Topics arose on Friday that I would be interested in pursuing if anyone else 
shares the interest

We briefly talked about story and evocation versus representation

I claimed that a words and pictures can be placed on a continuum between 
representational and evocative. A journal article being closer to 
representation, poetry closer to evocative. Pictures are more likely to be 
evocative (although the typical "here I am at the Grand Canyon" pic is mostly 
representative) because sight dominates our senses and text has to be processed 
via the left-brain before we can make sense of / react to it.

Stories can be fixed on the same spectrum. I have spent a lot of time working 
with story within the world of software development. Although story has been a 
constant in software (e.g.UML Use Cases, Agile User Stories) they have been 
nearly useless because they are representational - requirement capture - in 
nature and stripped of evocative context.

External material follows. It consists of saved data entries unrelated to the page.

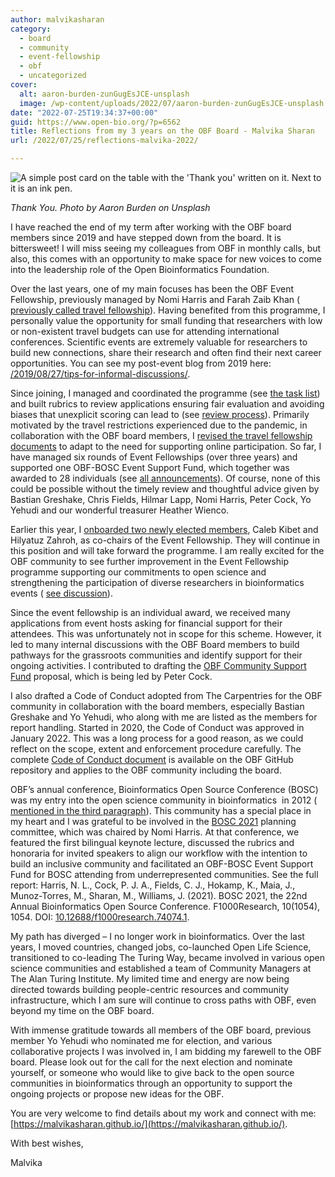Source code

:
 ```yaml
---
author: malvikasharan
category:
  - board
  - community
  - event-fellowship
  - obf
  - uncategorized
cover:
  alt: aaron-burden-zunGugEsJCE-unsplash
  image: /wp-content/uploads/2022/07/aaron-burden-zunGugEsJCE-unsplash.jpg
date: "2022-07-25T19:34:37+00:00"
guid: https://www.open-bio.org/?p=6562
title: Reflections from my 3 years on the OBF Board - Malvika Sharan
url: /2022/07/25/reflections-malvika-2022/

---
```

![A simple post card on the table with the 'Thank you' written on it. Next to it is an ink pen.](/wp-content/uploads/2022/07/aaron-burden-zunGugEsJCE-unsplash.jpg)

_Thank You. Photo by Aaron Burden on Unsplash_

I have reached the end of my term after working with the OBF board members since 2019 and have stepped down from the board. It is bittersweet! I will miss seeing my colleagues from OBF in monthly calls, but also, this comes with an opportunity to make space for new voices to come into the leadership role of the Open Bioinformatics Foundation.

Over the last years, one of my main focuses has been the OBF Event Fellowship, previously managed by Nomi Harris and Farah Zaib Khan ( [previously called travel fellowship](/2020/08/22/obf-event-fellowship-round-2-2020/)). Having benefited from this programme, I personally value the opportunity for small funding that researchers with low or non-existent travel budgets can use for attending international conferences. Scientific events are extremely valuable for researchers to build new connections, share their research and often find their next career opportunities. You can see my post-event blog from 2019 here: [/2019/08/27/tips-for-informal-discussions/](/2019/08/27/tips-for-informal-discussions/).

Since joining, I managed and coordinated the programme (see [the task list](https://github.com/OBF/obf-docs/issues/95)) and built rubrics to review applications ensuring fair evaluation and avoiding biases that unexplicit scoring can lead to (see [review process](https://github.com/OBF/obf-docs/blob/master/Travel_fellowships.md#review-process)). Primarily motivated by the travel restrictions experienced due to the pandemic, in collaboration with the OBF board members, I [revised the travel fellowship documents](https://github.com/OBF/obf-docs/pull/79) to adapt to the need for supporting online participation. So far, I have managed six rounds of Event Fellowships (over three years) and supported one OBF-BOSC Event Support Fund, which together was awarded to 28 individuals (see [all announcements](/2020/08/22/obf-event-fellowship-round-2-2020/)). Of course, none of this could be possible without the timely review and thoughtful advice given by Bastian Greshake, Chris Fields, Hilmar Lapp, Nomi Harris, Peter Cock, Yo Yehudi and our wonderful treasurer Heather Wienco.

Earlier this year, I [onboarded two newly elected members](/2022/02/07/obf-event-fellowship-update/), Caleb Kibet and Hilyatuz Zahroh, as co-chairs of the Event Fellowship. They will continue in this position and will take forward the programme. I am really excited for the OBF community to see further improvement in the Event Fellowship programme supporting our commitments to open science and strengthening the participation of diverse researchers in bioinformatics events ( [see discussion](https://github.com/OBF/obf-docs/pull/94)).

Since the event fellowship is an individual award, we received many applications from event hosts asking for financial support for their attendees. This was unfortunately not in scope for this scheme. However, it led to many internal discussions with the OBF Board members to build pathways for the grassroots communities and identify support for their ongoing activities. I contributed to drafting the [OBF Community Support Fund](/2021/05/11/obf-community-support-sponsorship/) proposal, which is being led by Peter Cock.

I also drafted a Code of Conduct adopted from The Carpentries for the OBF community in collaboration with the board members, especially Bastian Greshake and Yo Yehudi, who along with me are listed as the members for report handling. Started in 2020, the Code of Conduct was approved in January 2022. This was a long process for a good reason, as we could reflect on the scope, extent and enforcement procedure carefully. The complete [Code of Conduct document](https://github.com/OBF/obf-docs/tree/master/code-of-conduct) is available on the OBF GitHub repository and applies to the OBF community including the board.

OBF’s annual conference, Bioinformatics Open Source Conference (BOSC) was my entry into the open science community in bioinformatics  in 2012 ( [mentioned in the third paragraph](/2019/08/27/tips-for-informal-discussions/)). This community has a special place in my heart and I was grateful to be involved in the [BOSC 2021](/events/bosc-2021/) planning committee, which was chaired by Nomi Harris. At that conference, we featured the first bilingual keynote lecture, discussed the rubrics and honoraria for invited speakers to align our workflow with the intention to build an inclusive community and facilitated an OBF-BOSC Event Support Fund for BOSC attending from underrepresented communities. See the full report: Harris, N. L., Cock, P. J. A., Fields, C. J., Hokamp, K., Maia, J., Munoz-Torres, M., Sharan, M., Williams, J. (2021). BOSC 2021, the 22nd Annual Bioinformatics Open Source Conference. F1000Research, 10(1054), 1054. DOI: [10.12688/f1000research.74074.1](https://f1000research.com/articles/10-1054).

My path has diverged – I no longer work in bioinformatics. Over the last years, I moved countries, changed jobs, co-launched Open Life Science, transitioned to co-leading The Turing Way, became involved in various open science communities and established a team of Community Managers at The Alan Turing Institute. My limited time and energy are now being directed towards building people-centric resources and community infrastructure, which I am sure will continue to cross paths with OBF, even beyond my time on the OBF board.

With immense gratitude towards all members of the OBF board, previous member Yo Yehudi who nominated me for election, and various collaborative projects I was involved in, I am bidding my farewell to the OBF board. Please look out for the call for the next election and nominate yourself, or someone who would like to give back to the open source communities in bioinformatics through an opportunity to support the ongoing projects or propose new ideas for the OBF.

You are very welcome to find details about my work and connect with me: [https://malvikasharan.github.io/](https://malvikasharan.github.io/).

With best wishes,

Malvika
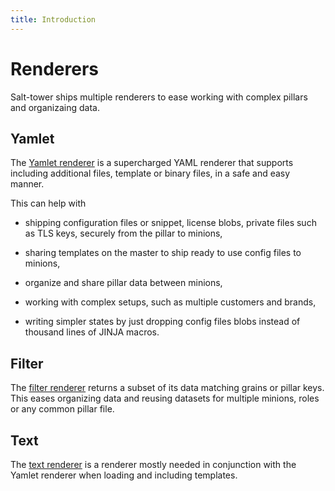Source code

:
 ```yaml
---
title: Introduction
---
```


# Renderers

Salt-tower ships multiple renderers to ease working with complex pillars and organizaing data.

## Yamlet

The [Yamlet renderer](yamlet.md) is a supercharged YAML renderer that supports including additional files, template or binary files, in a safe and easy manner.

This can help with

* shipping configuration files or snippet, license blobs, private files such as TLS keys, securely from the pillar to minions,

* sharing templates on the master to ship ready to use config files to minions,

* organize and share pillar data between minions,

* working with complex setups, such as multiple customers and brands,

* writing simpler states by just dropping config files blobs instead of thousand lines of JINJA macros.


## Filter

The [filter renderer](filter.md) returns a subset of its data matching grains or pillar keys. This eases organizing data and reusing datasets for multiple minions, roles or any common pillar file.


## Text

The [text renderer](text.md) is a renderer mostly needed in conjunction with the Yamlet renderer when loading and including templates.
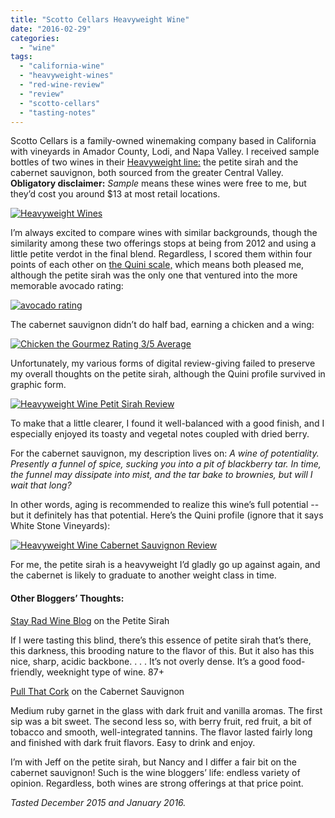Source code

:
 ```yaml
---
title: "Scotto Cellars Heavyweight Wine"
date: "2016-02-29"
categories: 
  - "wine"
tags: 
  - "california-wine"
  - "heavyweight-wines"
  - "red-wine-review"
  - "review"
  - "scotto-cellars"
  - "tasting-notes"
---
```


Scotto Cellars is a family-owned winemaking company based in California with vineyards in Amador County, Lodi, and Napa Valley. I received sample bottles of two wines in their [Heavyweight line:](http://www.scottocellars.com/wines/heavyweight/) the petite sirah and the cabernet sauvignon, both sourced from the greater Central Valley. **Obligatory disclaimer:** _Sample_ means these wines were free to me, but they’d cost you around $13 at most retail locations.

[![Heavyweight Wines](http://s3.amazonaws.com/thegourmez-wpmedia/2016/02/Heavyweight-Wines-500x421.jpg)](http://s3.amazonaws.com/thegourmez-wpmedia/2016/02/Heavyweight-Wines.jpg)

I’m always excited to compare wines with similar backgrounds, though the similarity among these two offerings stops at being from 2012 and using a little petite verdot in the final blend. Regardless, I scored them within four points of each other on [the Quini scale,](https://quiniwine.com/) which means both pleased me, although the petite sirah was the only one that ventured into the more memorable avocado rating:

[![avocado rating](http://s3.amazonaws.com/thegourmez-wpmedia/2009/02/rating_avocado1.gif)](http://s3.amazonaws.com/thegourmez-wpmedia/2009/02/rating_avocado1.gif)

The cabernet sauvignon didn’t do half bad, earning a chicken and a wing:

[![Chicken the Gourmez Rating 3/5 Average](http://s3.amazonaws.com/thegourmez-wpmedia/2009/02/rating_chicken11.gif)](http://s3.amazonaws.com/thegourmez-wpmedia/2009/02/rating_chicken11.gif)

Unfortunately, my various forms of digital review-giving failed to preserve my overall thoughts on the petite sirah, although the Quini profile survived in graphic form.

[![Heavyweight Wine Petit Sirah Review](http://s3.amazonaws.com/thegourmez-wpmedia/2016/02/Heavyweight-Petit-Sirah-1024x734.jpg)](http://s3.amazonaws.com/thegourmez-wpmedia/2016/02/Heavyweight-Petit-Sirah.jpg)

To make that a little clearer, I found it well-balanced with a good finish, and I especially enjoyed its toasty and vegetal notes coupled with dried berry.

For the cabernet sauvignon, my description lives on: _A wine of potentiality. Presently a funnel of spice, sucking you into a pit of blackberry tar. In time, the funnel may dissipate into mist, and the tar bake to brownies, but will I wait that long?_

In other words, aging is recommended to realize this wine’s full potential -- but it definitely has that potential. Here’s the Quini profile (ignore that it says White Stone Vineyards):

[![Heavyweight Wine Cabernet Sauvignon Review](http://s3.amazonaws.com/thegourmez-wpmedia/2016/02/Heavyweight-Cabernet-Sauv-1024x716.jpg)](http://s3.amazonaws.com/thegourmez-wpmedia/2016/02/Heavyweight-Cabernet-Sauv.jpg)

For me, the petite sirah is a heavyweight I’d gladly go up against again, and the cabernet is likely to graduate to another weight class in time.

#### **Other Bloggers’ Thoughts:**

[Stay Rad Wine Blog](https://stayradwineblog.com/) on the Petite Sirah

If I were tasting this blind, there’s this essence of petite sirah that’s there, this darkness, this brooding nature to the flavor of this. But it also has this nice, sharp, acidic backbone. . . . It’s not overly dense. It’s a good food-friendly, weeknight type of wine. 87+

[Pull That Cork](http://pullthatcork.com/2016/2012-heavyweight-cabernet-sauvignon/) on the Cabernet Sauvignon

Medium ruby garnet in the glass with dark fruit and vanilla aromas. The first sip was a bit sweet. The second less so, with berry fruit, red fruit, a bit of tobacco and smooth, well-integrated tannins. The flavor lasted fairly long and finished with dark fruit flavors. Easy to drink and enjoy.

I’m with Jeff on the petite sirah, but Nancy and I differ a fair bit on the cabernet sauvignon! Such is the wine bloggers’ life: endless variety of opinion. Regardless, both wines are strong offerings at that price point.

_Tasted December 2015 and January 2016._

Nick raised the issue of being contrarian with regards science and could get no 
one to admit to anything beyond ignoring doctor's orders. This conversation 
also briefly touched on conspiracies and the possibility of a conspiracy 
without conspirators.

My frequent COVID contrariness is, I think, an example of what Nick was looking 
for. It certainly contains the arrogance of thinking I am better informed with 
regard relevant data than what is contained in the models and prognostications 
put forward by the experts.

Also, I would assert that the "Deep State" is a real thing, and an exemplar of 
a conspiracy without conspirators.

Thirdly, we talked about charity and the gap between personal and 
institutional. Contrary to Steve, who noted he grew up absent any kind of 
religious charitable context, I grew up in a culture where personal charity, 
awareness, and mutual aid was ubiquitous and constant. Welfare was distributed 
with every Bishop (roughly equivalent to parish priest - responsible for 
100-150 families) had full authority to grant food, clothing, housing, etc. 
assistance to anyone within his Ward. Social contact, both in church services 
but also via activities like Family Home Teaching, meant that everyone in the 
Ward was aware of the needs of everyone else and the Bishop was fully informed 
as well. When families, even communities, experienced disaster, it was 
rectified in a matter of days and months. Similar things have been observed in 
Mennonite and Amish communities.

The social system integrated with the LDS religion (or Amish or Mennonite) can 
provide both the personal and the institutional support, and charity, that will 
forever elude bureaucratic government.